Do me a favor. Let them stew in it a little longer.
Just make sure my Takamine acoustic and all my stuff makes it onto the Matzo Baller, Pier 83, by Friday afternoon.
You got it, boss.
A photo came through. Tobin with his three-day scruff, saluting the camera. Avi smiled.
Thanks, friend.
Chapter Eleven
“This is it? We’re in a park.” Leah glanced around the deserted lot. A sign said Niagara Falls State Park was open twenty-four hours a day, three hundred and sixty-five days of the year. It didn’t look much like a Wonder of the World from where they were sitting.
What could only be described as ice needles hit them the moment they stepped out of the car. “Is that –?” Leah gasped, turning her back to the wind.
“I think it’s the mist, freezing. Let’s make this quick.”
Leah gingerly placed the urn inside her coat, holding it in place with her crossed arms. “I have no idea if this is even legal,” she whisper-shouted to him as he skated ahead of her on the slippery pavement.
“All the more reason to make this quick.”
A park ranger was coming out of the Welcome Center. He held up a gloved hand in greeting as if it were perfectly natural to be sightseeing ahead of the region’s blizzard warning. “You folks be careful out there. The Observation Deck is closed, but Terrapin Point has a nice view, top of the falls.”
He pointed them down a path. Avi grabbed Leah’s arm before she almost went down, and together they hobbled like penguins across the frozen terrain. They were even closer to the waterfalls now, so the freezing mist had coated everything, from the walkways to the trees to the overlooks, in a dreamy, otherworldly white.
You could still hear the roar of the water cascading, churning up the frosty mist. It was hard to see the falls through it, but you knew they were there.
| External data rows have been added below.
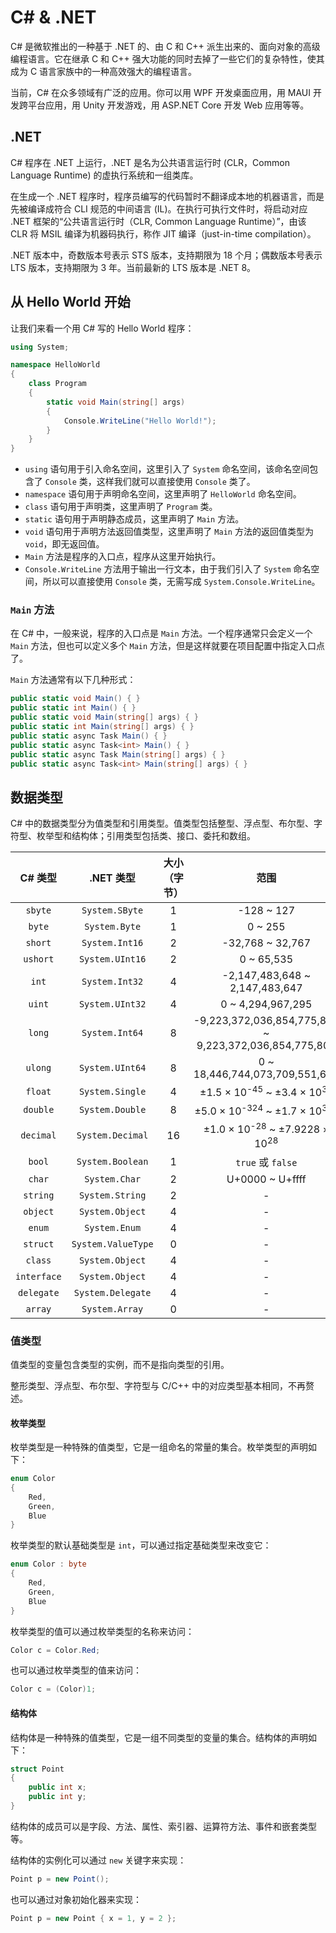 # C\# & .NET

C# 是微软推出的一种基于 .NET 的、由 C 和 C++ 派生出来的、面向对象的高级编程语言。它在继承 C 和 C++ 强大功能的同时去掉了一些它们的复杂特性，使其成为 C 语言家族中的一种高效强大的编程语言。

当前，C# 在众多领域有广泛的应用。你可以用 WPF 开发桌面应用，用 MAUI 开发跨平台应用，用 Unity 开发游戏，用 ASP.NET Core 开发 Web 应用等等。

## .NET

C# 程序在 .NET 上运行，.NET 是名为公共语言运行时 (CLR，Common Language Runtime) 的虚执行系统和一组类库。

在生成一个 .NET 程序时，程序员编写的代码暂时不翻译成本地的机器语言，而是先被编译成符合 CLI 规范的中间语言 (IL)。在执行可执行文件时，将启动对应 .NET 框架的“公共语言运行时（CLR, Common Language Runtime）”，由该 CLR 将 MSIL 编译为机器码执行，称作 JIT 编译（just-in-time compilation）。

.NET 版本中，奇数版本号表示 STS 版本，支持期限为 18 个月；偶数版本号表示 LTS 版本，支持期限为 3 年。当前最新的 LTS 版本是 .NET 8。

## 从 Hello World 开始

让我们来看一个用 C# 写的 Hello World 程序：

```csharp
using System;

namespace HelloWorld
{
    class Program
    {
        static void Main(string[] args)
        {
            Console.WriteLine("Hello World!");
        }
    }
}
```

- `using` 语句用于引入命名空间，这里引入了 `System` 命名空间，该命名空间包含了 `Console` 类，这样我们就可以直接使用 `Console` 类了。
- `namespace` 语句用于声明命名空间，这里声明了 `HelloWorld` 命名空间。
- `class` 语句用于声明类，这里声明了 `Program` 类。
- `static` 语句用于声明静态成员，这里声明了 `Main` 方法。
- `void` 语句用于声明方法返回值类型，这里声明了 `Main` 方法的返回值类型为 `void`，即无返回值。
- `Main` 方法是程序的入口点，程序从这里开始执行。
- `Console.WriteLine` 方法用于输出一行文本，由于我们引入了 `System` 命名空间，所以可以直接使用 `Console` 类，无需写成 `System.Console.WriteLine`。

### `Main` 方法

在 C# 中，一般来说，程序的入口点是 `Main` 方法。一个程序通常只会定义一个 `Main` 方法，但也可以定义多个 `Main` 方法，但是这样就要在项目配置中指定入口点了。

`Main` 方法通常有以下几种形式：

```csharp
public static void Main() { }
public static int Main() { }
public static void Main(string[] args) { }
public static int Main(string[] args) { }
public static async Task Main() { }
public static async Task<int> Main() { }
public static async Task Main(string[] args) { }
public static async Task<int> Main(string[] args) { }
```

## 数据类型

C# 中的数据类型分为值类型和引用类型。值类型包括整型、浮点型、布尔型、字符型、枚举型和结构体；引用类型包括类、接口、委托和数组。

|   C# 类型   |     .NET 类型      | 大小（字节） |                          范围                          |
| :---------: | :----------------: | :----------: | :----------------------------------------------------: |
|   `sbyte`   |   `System.SByte`   |      1       |                       -128 ~ 127                       |
|   `byte`    |   `System.Byte`    |      1       |                        0 ~ 255                         |
|   `short`   |   `System.Int16`   |      2       |                    -32,768 ~ 32,767                    |
|  `ushort`   |  `System.UInt16`   |      2       |                       0 ~ 65,535                       |
|    `int`    |   `System.Int32`   |      4       |             -2,147,483,648 ~ 2,147,483,647             |
|   `uint`    |  `System.UInt32`   |      4       |                   0 ~ 4,294,967,295                    |
|   `long`    |   `System.Int64`   |      8       | -9,223,372,036,854,775,808 ~ 9,223,372,036,854,775,807 |
|   `ulong`   |  `System.UInt64`   |      8       |             0 ~ 18,446,744,073,709,551,615             |
|   `float`   |  `System.Single`   |      4       |    ±1.5 × 10<sup>-45</sup> ~ ±3.4 × 10<sup>38</sup>    |
|  `double`   |  `System.Double`   |      8       |   ±5.0 × 10<sup>-324</sup> ~ ±1.7 × 10<sup>308</sup>   |
|  `decimal`  |  `System.Decimal`  |      16      |  ±1.0 × 10<sup>-28</sup> ~ ±7.9228 × 10<sup>28</sup>   |
|   `bool`    |  `System.Boolean`  |      1       |                   `true` 或 `false`                    |
|   `char`    |   `System.Char`    |      2       |                    U+0000 ~ U+ffff                     |
|  `string`   |  `System.String`   |      2       |                           -                            |
|  `object`   |  `System.Object`   |      4       |                           -                            |
|   `enum`    |   `System.Enum`    |      4       |                           -                            |
|  `struct`   | `System.ValueType` |      0       |                           -                            |
|   `class`   |  `System.Object`   |      4       |                           -                            |
| `interface` |  `System.Object`   |      4       |                           -                            |
| `delegate`  | `System.Delegate`  |      4       |                           -                            |
|   `array`   |   `System.Array`   |      0       |                           -                            |

### 值类型

值类型的变量包含类型的实例，而不是指向类型的引用。

整形类型、浮点型、布尔型、字符型与 C/C++ 中的对应类型基本相同，不再赘述。

#### 枚举类型

枚举类型是一种特殊的值类型，它是一组命名的常量的集合。枚举类型的声明如下：

```csharp
enum Color
{
    Red,
    Green,
    Blue
}
```

枚举类型的默认基础类型是 `int`，可以通过指定基础类型来改变它：

```csharp
enum Color : byte
{
    Red,
    Green,
    Blue
}
```

枚举类型的值可以通过枚举类型的名称来访问：

```csharp
Color c = Color.Red;
```

也可以通过枚举类型的值来访问：

```csharp
Color c = (Color)1;
```

#### 结构体

结构体是一种特殊的值类型，它是一组不同类型的变量的集合。结构体的声明如下：

```csharp
struct Point
{
    public int x;
    public int y;
}
```

结构体的成员可以是字段、方法、属性、索引器、运算符方法、事件和嵌套类型等。

结构体的实例化可以通过 `new` 关键字来实现：

```csharp
Point p = new Point();
```

也可以通过对象初始化器来实现：

```csharp
Point p = new Point { x = 1, y = 2 };
```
Leah stopped in front of the ice-coated railing. “Wow…”
“You can’t get this close to the Canadian Falls,” Avi marveled as they watched the rushing water from the river tip into oblivion from just a few feet away. “You can give Mrs. Horowitz a good send-off from here.”
Leah pulled out the urn, struggling with the top. “She’s not making this easy.”
Avi held out a hand. She stubbornly kept trying to turn the top before finally admitting defeat and handing it over. “Maybe it’s sealed?”
He carefully turned it around and then upside down, examining it. What they thought was the top and a lid was decorative, and there was a screw-off plug hidden in the base. “Ah ha, there we go.” Avi carefully removed it, then handed the urn back for Leah to do the honors.
“Now that we’re here…” she trailed off. “It feels like we should say a few words, you know?”
It was cold as fuck, the ice needles were stabbing his brain, and the fur coat was becoming ice mist-logged and heavier by the minute. But Leah was right. “Was she observant?”
She shook her head.
“How about a favorite song?”
Leah bit her lip in thought. “She loved Sam Cooke.”
In his mind, Avi saw the old jukebox his Year Course host Modi kept on themoshav, full of discs from every decade and rigged to play them for free. He’d learned to sing them all during his time there, with Modi sometimes joining in with his high tenor.
Sam Cooke.Avi nodded. Mentally scanned the inventory, landed on a flashing choice and selected it.
Leah inhaled a deep breath through her nose, then pincered her fingertips into the urn to pull out the bag. Her brow furrowed, then raised in confusion as she pulled what looked like a folded index card out.
“Tell me that’s the brisket recipe,” Avi laughed as Leah studied it.
“Taking it to her grave was a clue, not a threat!” Leah pressed the memento to her heart fondly before pocketing it so she could continue the task at hand.
As if on cue, the Falls around them lit up for their nightly illumination: a rainbow of blues, purples, yellows, and pinks. As if showing them just when to start.
Leah sprinkled little gray heaps over the railing toward the frothing beyond as Avi crooned a soulful rendition of “You Send Me.”